[Collected data]
Start of Block

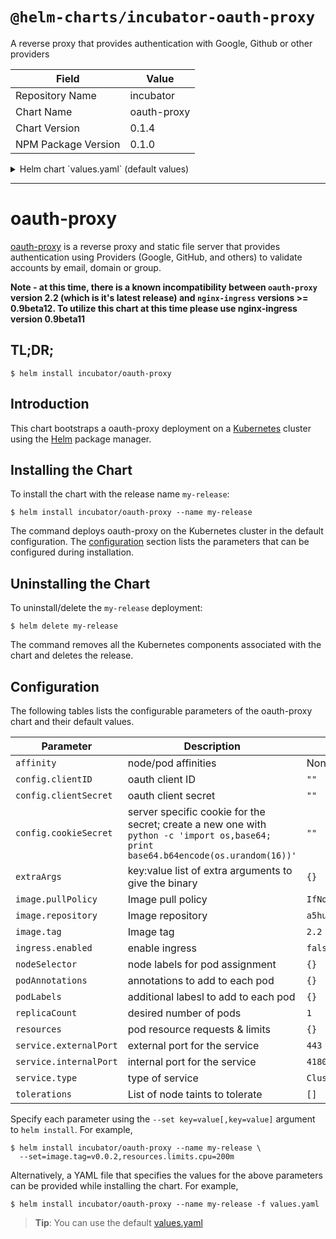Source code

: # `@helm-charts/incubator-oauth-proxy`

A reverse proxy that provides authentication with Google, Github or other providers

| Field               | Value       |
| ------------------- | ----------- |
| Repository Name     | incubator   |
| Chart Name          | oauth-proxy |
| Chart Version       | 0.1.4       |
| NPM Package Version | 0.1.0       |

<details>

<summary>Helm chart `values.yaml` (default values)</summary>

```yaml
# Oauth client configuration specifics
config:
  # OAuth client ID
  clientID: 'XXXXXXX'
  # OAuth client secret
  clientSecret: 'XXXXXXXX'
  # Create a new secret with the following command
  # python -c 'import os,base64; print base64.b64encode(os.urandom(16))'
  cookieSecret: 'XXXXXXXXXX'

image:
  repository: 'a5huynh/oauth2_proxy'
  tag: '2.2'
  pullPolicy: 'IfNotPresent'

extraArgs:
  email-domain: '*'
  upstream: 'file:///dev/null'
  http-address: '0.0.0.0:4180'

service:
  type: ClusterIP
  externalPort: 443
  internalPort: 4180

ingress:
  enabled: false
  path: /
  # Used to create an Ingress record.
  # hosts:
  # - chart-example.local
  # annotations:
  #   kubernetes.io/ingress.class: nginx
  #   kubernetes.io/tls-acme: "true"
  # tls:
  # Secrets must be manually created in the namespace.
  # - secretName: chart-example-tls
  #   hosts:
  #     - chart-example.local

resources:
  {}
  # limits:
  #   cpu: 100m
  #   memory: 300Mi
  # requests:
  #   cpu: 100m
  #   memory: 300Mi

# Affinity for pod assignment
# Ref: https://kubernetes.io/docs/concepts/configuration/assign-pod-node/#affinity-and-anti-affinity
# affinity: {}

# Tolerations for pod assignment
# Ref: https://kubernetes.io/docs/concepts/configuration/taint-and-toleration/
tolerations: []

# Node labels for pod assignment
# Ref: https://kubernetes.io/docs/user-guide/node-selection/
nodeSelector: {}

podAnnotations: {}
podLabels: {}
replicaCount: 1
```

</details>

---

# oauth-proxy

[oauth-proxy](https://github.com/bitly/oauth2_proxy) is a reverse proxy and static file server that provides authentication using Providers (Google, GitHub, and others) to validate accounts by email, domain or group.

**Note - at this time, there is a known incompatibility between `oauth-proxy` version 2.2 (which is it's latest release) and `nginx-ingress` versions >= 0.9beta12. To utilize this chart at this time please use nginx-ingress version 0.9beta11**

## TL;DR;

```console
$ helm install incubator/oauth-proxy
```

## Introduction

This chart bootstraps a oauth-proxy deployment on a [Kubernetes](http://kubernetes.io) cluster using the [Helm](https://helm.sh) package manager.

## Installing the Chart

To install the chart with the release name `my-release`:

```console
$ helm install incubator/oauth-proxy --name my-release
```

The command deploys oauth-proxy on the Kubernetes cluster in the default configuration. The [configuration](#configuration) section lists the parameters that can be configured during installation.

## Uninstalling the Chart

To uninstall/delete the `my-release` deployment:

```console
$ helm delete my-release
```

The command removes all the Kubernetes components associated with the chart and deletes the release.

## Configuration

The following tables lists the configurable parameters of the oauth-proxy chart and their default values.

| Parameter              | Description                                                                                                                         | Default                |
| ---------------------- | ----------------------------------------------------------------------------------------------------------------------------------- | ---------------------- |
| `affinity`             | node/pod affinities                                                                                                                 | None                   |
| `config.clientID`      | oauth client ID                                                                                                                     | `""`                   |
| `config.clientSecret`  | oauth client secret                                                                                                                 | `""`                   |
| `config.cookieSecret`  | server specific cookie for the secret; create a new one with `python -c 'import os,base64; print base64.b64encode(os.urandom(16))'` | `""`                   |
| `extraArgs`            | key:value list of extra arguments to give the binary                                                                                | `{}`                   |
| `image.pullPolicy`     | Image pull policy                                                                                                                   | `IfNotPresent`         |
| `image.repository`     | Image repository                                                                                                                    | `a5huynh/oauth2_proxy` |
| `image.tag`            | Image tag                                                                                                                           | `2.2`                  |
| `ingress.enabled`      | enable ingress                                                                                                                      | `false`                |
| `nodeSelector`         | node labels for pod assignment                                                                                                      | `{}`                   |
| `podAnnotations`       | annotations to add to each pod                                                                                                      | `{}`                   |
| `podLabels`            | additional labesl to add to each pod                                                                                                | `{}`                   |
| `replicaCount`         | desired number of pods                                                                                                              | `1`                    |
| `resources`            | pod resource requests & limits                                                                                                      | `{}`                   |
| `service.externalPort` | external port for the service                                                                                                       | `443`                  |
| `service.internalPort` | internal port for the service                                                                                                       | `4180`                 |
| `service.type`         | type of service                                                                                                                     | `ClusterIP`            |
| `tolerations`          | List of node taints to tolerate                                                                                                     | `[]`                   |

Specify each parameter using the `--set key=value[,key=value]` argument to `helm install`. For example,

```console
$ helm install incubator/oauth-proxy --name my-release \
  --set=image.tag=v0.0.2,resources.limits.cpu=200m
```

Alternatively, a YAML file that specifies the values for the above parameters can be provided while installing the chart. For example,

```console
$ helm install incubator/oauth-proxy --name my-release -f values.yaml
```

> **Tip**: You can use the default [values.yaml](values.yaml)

End of Block
Start of Block

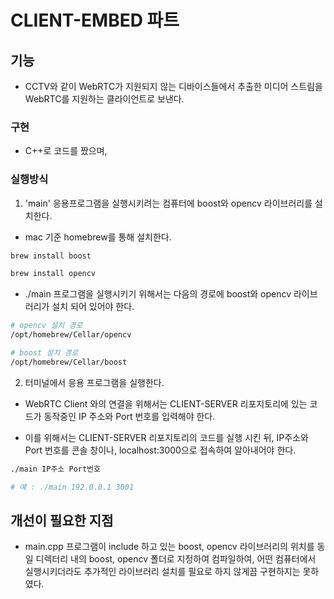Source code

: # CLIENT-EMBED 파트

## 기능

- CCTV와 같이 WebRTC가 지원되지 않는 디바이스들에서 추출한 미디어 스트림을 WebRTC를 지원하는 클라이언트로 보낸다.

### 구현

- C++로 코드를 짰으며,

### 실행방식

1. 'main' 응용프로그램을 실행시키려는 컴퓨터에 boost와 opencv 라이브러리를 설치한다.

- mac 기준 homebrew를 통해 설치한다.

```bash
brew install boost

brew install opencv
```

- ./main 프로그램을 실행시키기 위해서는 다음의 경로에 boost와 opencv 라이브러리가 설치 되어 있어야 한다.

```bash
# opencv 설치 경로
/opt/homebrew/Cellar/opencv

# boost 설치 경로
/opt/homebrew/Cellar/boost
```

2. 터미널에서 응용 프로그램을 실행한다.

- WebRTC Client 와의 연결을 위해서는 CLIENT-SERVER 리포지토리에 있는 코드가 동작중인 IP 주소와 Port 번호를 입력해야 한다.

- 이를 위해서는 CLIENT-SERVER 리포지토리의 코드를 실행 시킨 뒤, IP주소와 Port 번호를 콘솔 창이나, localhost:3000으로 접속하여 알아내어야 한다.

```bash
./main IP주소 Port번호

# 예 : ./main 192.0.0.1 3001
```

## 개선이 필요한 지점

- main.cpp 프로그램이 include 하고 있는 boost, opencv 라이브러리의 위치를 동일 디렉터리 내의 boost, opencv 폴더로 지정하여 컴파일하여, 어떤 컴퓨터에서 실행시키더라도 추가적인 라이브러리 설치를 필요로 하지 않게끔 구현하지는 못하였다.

End of Block
Start of Block

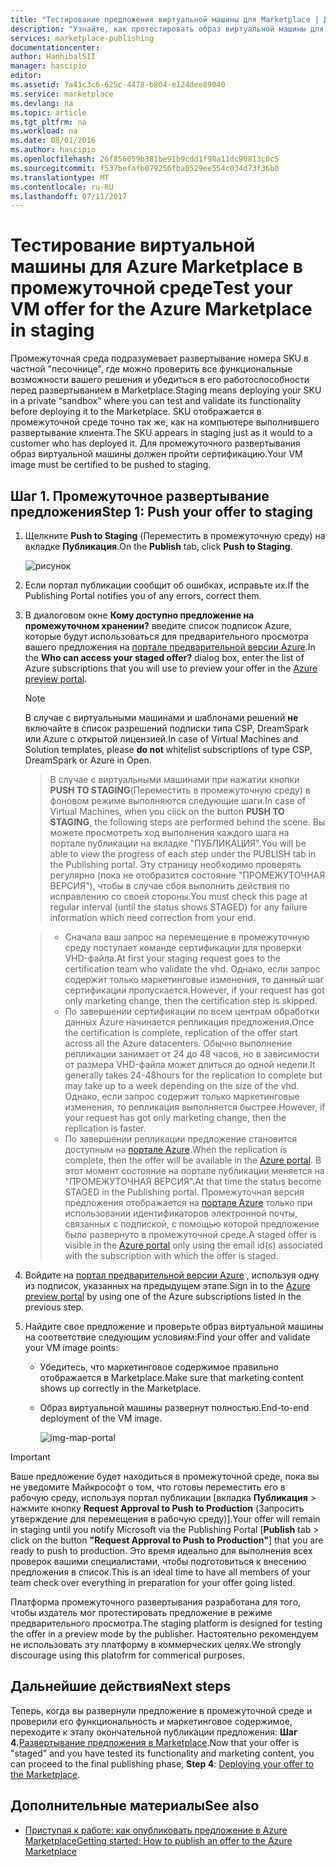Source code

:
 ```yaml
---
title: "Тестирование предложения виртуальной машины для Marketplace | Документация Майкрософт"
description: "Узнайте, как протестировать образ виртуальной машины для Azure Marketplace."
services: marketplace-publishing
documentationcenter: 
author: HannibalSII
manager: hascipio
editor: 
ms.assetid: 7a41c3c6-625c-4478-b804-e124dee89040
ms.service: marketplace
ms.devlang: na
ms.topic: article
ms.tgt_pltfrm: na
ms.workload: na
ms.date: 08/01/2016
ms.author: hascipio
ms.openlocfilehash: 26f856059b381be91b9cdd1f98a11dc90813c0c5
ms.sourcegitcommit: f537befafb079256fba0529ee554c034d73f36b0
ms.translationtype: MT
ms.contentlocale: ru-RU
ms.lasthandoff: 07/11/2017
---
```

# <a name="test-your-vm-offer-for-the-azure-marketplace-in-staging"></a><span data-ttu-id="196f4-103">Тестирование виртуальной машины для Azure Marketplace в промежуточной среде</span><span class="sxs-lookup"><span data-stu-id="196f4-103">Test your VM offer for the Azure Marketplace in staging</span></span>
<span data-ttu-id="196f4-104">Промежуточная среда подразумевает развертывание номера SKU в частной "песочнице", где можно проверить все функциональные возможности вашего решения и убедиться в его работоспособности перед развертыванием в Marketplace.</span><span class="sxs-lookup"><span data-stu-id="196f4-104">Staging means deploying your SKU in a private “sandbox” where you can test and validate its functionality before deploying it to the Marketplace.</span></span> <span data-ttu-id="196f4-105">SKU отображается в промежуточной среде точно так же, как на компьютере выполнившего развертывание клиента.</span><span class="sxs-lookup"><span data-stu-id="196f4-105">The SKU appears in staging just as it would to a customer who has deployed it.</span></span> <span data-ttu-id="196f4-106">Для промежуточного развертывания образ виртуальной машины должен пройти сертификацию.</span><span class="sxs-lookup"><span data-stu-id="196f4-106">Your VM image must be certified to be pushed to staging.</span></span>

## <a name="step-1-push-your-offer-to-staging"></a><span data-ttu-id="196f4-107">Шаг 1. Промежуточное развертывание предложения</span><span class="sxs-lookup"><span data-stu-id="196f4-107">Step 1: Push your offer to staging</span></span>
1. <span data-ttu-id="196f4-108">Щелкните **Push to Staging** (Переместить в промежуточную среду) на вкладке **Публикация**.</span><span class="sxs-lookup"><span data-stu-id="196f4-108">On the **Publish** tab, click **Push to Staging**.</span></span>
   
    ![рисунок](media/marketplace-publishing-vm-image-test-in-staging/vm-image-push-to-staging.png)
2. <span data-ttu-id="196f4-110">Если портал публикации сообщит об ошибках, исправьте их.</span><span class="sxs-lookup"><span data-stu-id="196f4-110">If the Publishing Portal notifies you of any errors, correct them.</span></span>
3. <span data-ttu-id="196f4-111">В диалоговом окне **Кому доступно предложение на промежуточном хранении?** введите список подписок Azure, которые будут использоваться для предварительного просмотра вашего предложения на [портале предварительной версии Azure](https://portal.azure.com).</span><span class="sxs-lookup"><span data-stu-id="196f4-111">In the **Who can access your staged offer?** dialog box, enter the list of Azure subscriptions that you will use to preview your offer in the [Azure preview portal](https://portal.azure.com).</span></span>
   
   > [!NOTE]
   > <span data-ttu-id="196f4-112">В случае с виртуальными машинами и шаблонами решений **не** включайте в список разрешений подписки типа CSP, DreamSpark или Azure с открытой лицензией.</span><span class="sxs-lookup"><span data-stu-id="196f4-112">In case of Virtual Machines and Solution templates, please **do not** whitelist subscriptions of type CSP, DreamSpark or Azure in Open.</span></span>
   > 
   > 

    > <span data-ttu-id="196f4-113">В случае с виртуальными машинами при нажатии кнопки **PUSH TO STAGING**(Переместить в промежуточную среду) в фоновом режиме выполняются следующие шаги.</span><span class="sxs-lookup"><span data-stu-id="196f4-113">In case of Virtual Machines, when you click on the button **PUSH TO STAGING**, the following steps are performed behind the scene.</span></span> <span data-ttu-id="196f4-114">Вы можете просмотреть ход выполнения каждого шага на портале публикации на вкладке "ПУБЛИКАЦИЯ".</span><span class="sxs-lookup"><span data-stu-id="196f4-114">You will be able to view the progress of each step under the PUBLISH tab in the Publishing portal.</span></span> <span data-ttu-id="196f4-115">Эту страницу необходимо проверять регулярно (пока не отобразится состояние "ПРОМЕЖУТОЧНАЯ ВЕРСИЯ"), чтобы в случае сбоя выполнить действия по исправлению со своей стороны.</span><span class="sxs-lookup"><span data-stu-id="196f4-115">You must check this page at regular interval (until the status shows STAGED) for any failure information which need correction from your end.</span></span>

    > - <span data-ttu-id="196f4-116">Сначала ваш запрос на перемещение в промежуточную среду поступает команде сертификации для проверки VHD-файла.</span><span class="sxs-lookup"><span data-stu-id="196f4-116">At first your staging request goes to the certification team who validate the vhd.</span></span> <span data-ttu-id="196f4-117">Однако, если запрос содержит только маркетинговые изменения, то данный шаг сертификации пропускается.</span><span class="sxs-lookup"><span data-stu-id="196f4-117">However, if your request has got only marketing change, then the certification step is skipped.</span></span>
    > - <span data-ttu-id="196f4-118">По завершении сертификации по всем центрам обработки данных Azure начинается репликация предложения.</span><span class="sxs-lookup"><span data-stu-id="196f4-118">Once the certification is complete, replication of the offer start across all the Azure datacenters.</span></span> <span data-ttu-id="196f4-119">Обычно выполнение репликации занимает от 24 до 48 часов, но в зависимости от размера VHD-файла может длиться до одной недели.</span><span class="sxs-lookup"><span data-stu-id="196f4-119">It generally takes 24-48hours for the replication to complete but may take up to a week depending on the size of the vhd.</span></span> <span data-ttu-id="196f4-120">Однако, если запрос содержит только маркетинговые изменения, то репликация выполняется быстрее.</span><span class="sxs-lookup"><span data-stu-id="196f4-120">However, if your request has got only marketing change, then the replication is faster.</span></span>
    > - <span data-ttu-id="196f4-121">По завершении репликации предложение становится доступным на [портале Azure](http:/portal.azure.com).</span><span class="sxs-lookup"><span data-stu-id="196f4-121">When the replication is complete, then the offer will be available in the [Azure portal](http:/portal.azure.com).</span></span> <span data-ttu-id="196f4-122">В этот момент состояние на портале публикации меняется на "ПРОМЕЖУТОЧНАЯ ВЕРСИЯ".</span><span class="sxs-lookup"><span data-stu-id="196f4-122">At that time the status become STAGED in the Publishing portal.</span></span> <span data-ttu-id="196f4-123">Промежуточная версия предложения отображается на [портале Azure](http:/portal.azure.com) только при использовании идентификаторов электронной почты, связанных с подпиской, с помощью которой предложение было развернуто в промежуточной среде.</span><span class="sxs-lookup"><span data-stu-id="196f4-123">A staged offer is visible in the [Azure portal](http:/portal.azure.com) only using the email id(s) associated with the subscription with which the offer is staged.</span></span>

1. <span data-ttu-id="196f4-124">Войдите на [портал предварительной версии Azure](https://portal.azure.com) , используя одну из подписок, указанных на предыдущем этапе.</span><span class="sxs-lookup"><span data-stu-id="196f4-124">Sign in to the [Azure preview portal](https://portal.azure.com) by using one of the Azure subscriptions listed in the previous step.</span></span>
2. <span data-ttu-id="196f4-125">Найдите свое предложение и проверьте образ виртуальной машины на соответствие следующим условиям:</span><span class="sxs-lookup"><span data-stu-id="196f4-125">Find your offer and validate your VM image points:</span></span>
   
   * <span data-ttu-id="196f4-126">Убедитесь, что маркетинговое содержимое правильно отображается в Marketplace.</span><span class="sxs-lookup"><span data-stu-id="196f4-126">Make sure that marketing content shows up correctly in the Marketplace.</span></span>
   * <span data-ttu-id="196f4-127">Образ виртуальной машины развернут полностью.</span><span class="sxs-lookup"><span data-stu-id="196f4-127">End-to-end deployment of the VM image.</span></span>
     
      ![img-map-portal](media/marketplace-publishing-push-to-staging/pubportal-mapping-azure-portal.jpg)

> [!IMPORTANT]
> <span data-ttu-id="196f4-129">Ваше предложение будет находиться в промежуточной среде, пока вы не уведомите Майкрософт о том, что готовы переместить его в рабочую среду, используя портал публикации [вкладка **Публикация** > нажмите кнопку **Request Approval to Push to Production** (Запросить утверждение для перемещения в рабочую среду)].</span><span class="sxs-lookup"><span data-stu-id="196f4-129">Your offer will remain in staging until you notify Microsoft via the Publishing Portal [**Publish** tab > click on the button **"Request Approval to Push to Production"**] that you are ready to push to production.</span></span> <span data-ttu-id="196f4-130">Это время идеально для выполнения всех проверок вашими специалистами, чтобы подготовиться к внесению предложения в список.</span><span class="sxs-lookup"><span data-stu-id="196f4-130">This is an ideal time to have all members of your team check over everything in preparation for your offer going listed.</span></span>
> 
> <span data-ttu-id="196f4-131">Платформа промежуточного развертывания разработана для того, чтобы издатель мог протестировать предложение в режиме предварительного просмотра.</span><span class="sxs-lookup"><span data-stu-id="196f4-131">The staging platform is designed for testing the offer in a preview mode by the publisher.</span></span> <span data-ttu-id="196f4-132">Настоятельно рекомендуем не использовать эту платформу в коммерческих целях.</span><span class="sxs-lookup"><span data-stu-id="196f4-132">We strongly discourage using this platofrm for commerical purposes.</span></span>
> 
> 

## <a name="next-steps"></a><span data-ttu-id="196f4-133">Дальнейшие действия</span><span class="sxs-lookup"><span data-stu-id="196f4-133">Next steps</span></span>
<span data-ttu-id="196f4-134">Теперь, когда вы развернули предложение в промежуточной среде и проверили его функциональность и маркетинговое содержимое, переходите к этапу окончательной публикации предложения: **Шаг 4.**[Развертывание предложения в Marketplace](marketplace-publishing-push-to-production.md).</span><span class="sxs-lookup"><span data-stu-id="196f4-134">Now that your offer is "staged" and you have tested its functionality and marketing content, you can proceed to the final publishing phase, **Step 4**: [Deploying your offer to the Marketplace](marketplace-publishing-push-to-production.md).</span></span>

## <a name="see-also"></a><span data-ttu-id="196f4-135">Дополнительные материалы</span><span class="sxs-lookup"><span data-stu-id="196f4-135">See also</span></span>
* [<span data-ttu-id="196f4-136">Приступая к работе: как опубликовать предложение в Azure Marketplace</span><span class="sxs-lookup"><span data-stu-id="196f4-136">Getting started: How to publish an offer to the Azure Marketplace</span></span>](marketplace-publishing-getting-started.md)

End of Block

(Exercise objective) The lines to return are those with the string "provides" in them; copy each from the entries above.

(Answer for this exercise)
A reverse proxy that provides authentication with Google, Github or other providers
[oauth-proxy](https://github.com/bitly/oauth2_proxy) is a reverse proxy and static file server that provides authentication using Providers (Google, GitHub, and others) to validate accounts by email, domain or group.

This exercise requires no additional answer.